DATA LISTING:
★ ★ ★ ★ ★ ★ ★
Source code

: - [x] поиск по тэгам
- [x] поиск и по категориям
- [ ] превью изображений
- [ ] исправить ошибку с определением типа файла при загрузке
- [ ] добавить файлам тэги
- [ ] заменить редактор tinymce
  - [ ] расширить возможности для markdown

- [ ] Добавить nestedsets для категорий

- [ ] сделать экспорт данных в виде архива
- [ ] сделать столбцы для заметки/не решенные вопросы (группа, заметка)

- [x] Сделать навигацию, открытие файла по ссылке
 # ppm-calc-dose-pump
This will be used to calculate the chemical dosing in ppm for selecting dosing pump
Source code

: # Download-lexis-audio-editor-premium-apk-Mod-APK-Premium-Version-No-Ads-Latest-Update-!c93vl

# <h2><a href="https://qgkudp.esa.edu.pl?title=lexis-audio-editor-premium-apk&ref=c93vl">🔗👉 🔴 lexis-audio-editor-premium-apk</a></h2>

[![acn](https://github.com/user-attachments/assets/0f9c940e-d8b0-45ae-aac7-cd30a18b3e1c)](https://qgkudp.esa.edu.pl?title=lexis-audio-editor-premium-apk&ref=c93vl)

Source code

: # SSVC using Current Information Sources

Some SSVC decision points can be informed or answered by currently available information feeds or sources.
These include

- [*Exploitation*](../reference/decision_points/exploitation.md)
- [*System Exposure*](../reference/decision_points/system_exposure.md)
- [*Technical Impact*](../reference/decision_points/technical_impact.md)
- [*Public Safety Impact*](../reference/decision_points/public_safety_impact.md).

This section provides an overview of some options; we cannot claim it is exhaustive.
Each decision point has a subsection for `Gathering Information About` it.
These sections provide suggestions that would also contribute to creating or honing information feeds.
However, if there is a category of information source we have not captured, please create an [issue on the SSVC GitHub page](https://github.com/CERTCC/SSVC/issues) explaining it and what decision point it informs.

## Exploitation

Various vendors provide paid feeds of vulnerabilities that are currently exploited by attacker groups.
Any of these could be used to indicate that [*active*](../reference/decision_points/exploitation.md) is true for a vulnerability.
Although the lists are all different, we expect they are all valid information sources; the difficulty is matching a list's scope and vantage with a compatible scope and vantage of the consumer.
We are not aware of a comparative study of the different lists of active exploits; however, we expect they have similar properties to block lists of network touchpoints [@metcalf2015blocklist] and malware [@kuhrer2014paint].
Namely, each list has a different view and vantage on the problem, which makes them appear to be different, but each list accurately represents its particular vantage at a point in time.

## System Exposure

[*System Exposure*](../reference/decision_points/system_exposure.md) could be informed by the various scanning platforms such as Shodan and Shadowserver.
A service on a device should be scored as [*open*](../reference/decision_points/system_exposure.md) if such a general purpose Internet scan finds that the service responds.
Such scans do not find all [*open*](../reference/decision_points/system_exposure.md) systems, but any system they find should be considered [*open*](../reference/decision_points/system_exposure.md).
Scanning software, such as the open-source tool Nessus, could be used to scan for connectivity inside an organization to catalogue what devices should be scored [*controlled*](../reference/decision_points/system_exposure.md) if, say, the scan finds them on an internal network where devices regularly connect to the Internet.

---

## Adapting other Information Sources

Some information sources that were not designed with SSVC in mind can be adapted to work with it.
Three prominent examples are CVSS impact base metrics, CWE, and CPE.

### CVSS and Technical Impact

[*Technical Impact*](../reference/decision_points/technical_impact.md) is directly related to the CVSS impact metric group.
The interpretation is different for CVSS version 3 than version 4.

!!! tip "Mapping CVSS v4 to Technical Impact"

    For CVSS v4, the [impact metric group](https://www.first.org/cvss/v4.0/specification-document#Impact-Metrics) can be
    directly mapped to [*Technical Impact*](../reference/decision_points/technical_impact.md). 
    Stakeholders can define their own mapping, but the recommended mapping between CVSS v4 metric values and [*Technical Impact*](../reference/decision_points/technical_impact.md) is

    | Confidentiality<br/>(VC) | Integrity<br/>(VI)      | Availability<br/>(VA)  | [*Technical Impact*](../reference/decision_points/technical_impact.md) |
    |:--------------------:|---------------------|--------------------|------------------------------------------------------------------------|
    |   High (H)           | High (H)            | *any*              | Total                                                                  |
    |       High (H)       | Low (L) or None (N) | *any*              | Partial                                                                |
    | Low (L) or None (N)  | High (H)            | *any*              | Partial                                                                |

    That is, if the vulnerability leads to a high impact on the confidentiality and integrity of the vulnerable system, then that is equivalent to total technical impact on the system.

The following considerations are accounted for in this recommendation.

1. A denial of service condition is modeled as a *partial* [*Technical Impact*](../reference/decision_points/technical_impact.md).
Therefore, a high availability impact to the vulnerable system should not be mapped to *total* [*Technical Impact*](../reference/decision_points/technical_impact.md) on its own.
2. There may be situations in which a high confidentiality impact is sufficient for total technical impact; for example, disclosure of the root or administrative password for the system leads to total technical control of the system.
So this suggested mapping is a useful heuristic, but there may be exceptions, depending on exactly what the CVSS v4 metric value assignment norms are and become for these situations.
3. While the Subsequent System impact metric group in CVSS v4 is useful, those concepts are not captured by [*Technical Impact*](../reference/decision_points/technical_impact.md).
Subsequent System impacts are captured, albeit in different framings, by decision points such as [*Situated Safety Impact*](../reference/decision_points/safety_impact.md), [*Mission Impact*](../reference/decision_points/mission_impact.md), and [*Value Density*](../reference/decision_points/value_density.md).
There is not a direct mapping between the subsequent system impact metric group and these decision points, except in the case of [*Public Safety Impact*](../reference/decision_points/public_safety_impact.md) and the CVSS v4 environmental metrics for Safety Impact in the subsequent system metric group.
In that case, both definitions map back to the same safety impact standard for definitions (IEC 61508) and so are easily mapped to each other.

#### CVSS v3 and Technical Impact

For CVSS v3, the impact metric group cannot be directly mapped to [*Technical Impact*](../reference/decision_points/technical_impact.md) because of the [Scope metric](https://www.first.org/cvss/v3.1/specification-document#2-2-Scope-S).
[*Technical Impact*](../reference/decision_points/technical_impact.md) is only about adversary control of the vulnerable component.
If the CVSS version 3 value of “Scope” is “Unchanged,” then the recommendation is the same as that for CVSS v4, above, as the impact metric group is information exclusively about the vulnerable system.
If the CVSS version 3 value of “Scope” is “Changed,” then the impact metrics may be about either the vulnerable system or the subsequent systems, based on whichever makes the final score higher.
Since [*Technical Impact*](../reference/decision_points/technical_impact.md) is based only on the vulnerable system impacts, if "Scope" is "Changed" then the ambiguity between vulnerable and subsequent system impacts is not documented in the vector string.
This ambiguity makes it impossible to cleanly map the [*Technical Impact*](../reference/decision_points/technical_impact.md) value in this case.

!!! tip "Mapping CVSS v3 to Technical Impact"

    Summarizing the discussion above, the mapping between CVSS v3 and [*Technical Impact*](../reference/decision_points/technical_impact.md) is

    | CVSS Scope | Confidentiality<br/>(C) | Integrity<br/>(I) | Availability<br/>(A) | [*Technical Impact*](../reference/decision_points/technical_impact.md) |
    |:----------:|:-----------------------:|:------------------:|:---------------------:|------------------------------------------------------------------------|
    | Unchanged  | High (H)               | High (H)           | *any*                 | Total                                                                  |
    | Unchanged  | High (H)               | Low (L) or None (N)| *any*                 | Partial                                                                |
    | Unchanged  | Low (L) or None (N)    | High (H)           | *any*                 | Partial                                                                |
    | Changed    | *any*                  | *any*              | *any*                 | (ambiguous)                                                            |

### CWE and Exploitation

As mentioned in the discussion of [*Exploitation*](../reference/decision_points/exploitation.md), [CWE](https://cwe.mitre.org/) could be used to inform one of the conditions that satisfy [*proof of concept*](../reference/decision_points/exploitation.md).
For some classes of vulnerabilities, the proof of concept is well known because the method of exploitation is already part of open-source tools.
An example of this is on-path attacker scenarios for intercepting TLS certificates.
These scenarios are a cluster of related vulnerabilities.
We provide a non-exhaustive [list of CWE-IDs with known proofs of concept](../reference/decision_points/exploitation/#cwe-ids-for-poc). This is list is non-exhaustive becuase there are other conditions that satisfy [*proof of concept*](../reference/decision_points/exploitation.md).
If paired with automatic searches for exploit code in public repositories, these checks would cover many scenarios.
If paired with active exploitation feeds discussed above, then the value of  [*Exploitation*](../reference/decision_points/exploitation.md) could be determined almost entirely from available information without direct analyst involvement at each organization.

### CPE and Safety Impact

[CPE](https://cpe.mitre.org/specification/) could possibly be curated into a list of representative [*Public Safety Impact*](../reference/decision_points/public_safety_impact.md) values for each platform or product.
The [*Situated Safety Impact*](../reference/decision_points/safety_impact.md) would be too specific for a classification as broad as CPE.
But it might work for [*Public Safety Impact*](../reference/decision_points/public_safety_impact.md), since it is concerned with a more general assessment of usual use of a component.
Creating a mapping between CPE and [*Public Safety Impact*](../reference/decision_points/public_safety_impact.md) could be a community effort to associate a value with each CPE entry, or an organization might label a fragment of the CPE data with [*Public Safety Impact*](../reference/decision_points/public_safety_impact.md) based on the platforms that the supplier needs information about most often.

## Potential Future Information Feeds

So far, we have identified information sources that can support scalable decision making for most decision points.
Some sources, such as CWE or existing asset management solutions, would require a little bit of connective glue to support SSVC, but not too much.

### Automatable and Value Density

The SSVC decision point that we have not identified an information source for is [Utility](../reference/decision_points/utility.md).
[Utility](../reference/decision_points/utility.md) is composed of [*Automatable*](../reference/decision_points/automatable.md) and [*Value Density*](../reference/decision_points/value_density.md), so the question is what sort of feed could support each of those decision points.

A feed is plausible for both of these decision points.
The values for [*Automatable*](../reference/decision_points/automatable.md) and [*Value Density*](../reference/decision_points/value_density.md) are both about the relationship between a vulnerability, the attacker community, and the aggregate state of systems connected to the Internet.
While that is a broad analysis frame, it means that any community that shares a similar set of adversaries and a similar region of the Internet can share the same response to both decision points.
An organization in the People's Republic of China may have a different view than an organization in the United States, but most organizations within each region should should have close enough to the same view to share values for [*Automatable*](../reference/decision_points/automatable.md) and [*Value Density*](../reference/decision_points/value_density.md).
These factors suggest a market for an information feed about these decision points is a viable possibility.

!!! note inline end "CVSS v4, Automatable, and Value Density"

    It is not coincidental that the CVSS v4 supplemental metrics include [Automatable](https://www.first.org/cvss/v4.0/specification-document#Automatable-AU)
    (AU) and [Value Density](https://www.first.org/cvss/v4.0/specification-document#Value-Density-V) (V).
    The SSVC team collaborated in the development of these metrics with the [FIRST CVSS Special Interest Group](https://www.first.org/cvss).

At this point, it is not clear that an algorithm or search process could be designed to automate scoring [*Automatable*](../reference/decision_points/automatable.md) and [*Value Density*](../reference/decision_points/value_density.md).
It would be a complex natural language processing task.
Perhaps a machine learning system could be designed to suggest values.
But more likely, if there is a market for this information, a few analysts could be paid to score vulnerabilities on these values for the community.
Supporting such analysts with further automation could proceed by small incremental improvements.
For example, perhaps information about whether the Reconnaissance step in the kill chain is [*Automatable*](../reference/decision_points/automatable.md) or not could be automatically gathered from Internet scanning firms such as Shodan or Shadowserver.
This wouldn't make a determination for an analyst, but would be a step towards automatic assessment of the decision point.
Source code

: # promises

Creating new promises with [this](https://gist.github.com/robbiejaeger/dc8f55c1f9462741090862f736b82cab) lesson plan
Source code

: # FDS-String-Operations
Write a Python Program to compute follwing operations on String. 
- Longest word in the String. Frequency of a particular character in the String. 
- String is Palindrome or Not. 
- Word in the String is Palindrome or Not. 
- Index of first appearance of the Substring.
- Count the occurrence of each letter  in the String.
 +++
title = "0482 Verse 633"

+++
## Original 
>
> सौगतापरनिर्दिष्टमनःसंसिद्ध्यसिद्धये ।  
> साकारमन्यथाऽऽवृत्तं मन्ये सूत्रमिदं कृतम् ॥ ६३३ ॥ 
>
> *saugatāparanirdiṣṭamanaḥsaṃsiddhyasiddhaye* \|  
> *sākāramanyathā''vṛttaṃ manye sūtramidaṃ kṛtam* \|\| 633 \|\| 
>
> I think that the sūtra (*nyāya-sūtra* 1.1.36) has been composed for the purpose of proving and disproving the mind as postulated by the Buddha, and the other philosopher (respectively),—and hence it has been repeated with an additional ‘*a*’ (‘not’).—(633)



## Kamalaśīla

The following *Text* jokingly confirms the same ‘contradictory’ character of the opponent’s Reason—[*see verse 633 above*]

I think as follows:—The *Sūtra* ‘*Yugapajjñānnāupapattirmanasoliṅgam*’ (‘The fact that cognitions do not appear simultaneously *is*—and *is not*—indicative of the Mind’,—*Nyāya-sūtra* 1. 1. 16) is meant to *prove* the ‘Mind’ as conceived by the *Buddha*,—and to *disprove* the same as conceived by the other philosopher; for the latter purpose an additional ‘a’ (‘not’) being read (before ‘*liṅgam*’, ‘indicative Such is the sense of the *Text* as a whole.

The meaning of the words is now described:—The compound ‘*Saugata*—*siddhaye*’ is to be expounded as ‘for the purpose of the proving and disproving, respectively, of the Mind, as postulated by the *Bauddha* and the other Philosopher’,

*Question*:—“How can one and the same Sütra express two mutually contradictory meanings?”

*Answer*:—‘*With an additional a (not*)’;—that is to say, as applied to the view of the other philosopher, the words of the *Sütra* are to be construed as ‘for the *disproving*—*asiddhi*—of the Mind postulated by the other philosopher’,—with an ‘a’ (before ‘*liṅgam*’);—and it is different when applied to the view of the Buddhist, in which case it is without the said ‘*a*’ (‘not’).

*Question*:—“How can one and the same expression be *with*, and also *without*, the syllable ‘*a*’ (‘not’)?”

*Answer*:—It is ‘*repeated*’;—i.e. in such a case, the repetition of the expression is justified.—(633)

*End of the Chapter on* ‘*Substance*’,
★ ★ ★ ★ ★ ★ ★
WHAT IS REQUIRED: Copy word for word the stretch of entries above from the line that has "This section provides" through the line that has "These sections provide", both ends included, and nothing outside it.

TASK RESPONSE:
This section provides an overview of some options; we cannot claim it is exhaustive.
Each decision point has a subsection for `Gathering Information About` it.
These sections provide suggestions that would also contribute to creating or honing information feeds.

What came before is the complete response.